From obligation to opportunity
The core objective of Open Banking regulation was of course to foster increased competition and choice for consumers and businesses. It’s fair to say this competitive imperative was not universally welcomed at the time by banks, who were obliged to carry the costs and responsibilities to open up account data to approved and trusted third party providers – and thereby create an open-API ecosystem for new entrants and competitors.
However, from obligation, sprang opportunity. With such an open playing field, the past year has seen banks and others, begin to more ambitiously explore the unique service propositions and use-cases that Open Banking provides. The wide changes to all aspects of our lives brought about by the pandemic have arguably accelerated this process. Last month the Open Banking Implementation Entity (OBIE) published research showing the rapid take up of new open banking services since the start of the pandemic, with a marked increase in small business borrowing and product switching facilitated by Open Banking.
Banks have started to look beyond obvious simple account aggregation and payment innovation benefits of Open Banking, to explore other more creative use cases that can bring significant improvement and benefit to consumers and businesses alike. This wider potential of open banking has not been lost on the public sector also, with HMRC recently launching a request for information to explore the uses of Open Banking to deliver a wide range of public services.
Digital Identity
One such potential ‘public service’ is the provision of an assured digital identity for all UK citizens – one that is secure, simple, inclusive and easy to deploy. We have a great opportunity in the UK to leverage the extraordinary potential of the Open Banking ecosystem to tackle a fundamental social and economic imperative of securely validating our personal identity online.
Such an Open Banking based digital identity approach builds upon the proven and established open-API model. It provides a return on investment for the significant technical work already undertaken by the banks, and most significantly enables a rapid market deployment for a bank-validated identity assurance service that businesses, government and consumers so clearly need and can benefit from.
The wide ‘social benefit’ of such a scheme is one that has motived me and my team at Digital Identity Net, and underpins the partnerships and relationships we have established, to enable the creation and launch this year of ‘OneID’ - an open digital identity platform in the UK.

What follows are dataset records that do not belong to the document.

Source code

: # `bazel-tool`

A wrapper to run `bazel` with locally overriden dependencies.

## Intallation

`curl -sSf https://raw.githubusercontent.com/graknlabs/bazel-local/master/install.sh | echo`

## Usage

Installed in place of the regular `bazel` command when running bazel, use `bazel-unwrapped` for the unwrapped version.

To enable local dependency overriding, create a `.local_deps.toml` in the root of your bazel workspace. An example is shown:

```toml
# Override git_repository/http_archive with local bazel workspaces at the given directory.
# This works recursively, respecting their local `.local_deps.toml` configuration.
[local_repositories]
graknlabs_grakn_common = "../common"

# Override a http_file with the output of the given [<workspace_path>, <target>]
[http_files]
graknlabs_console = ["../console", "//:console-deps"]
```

In noting the three-year anniversary of Open Banking, Imran Gulamhuseinwala, the Implementation Trustee of OBIE, observed how the existing use case functionality benefits of Open Banking “serves as a natural blueprint for how the ‘open’ philosophy can be extended” in order to give citizens “greater control and greater benefits”.
Of all the exciting and innovative use cases that Open Banking potentially provides, a frictionless digital identity service for consumers to utilise their existing bank account data to transact online simply and securely, is arguably the biggest and most impactful opportunity to foster wide consumer adoption and acceptance of other Open Banking services. The infrastructure is in place. The social need is tangible. The solution is within our grasp.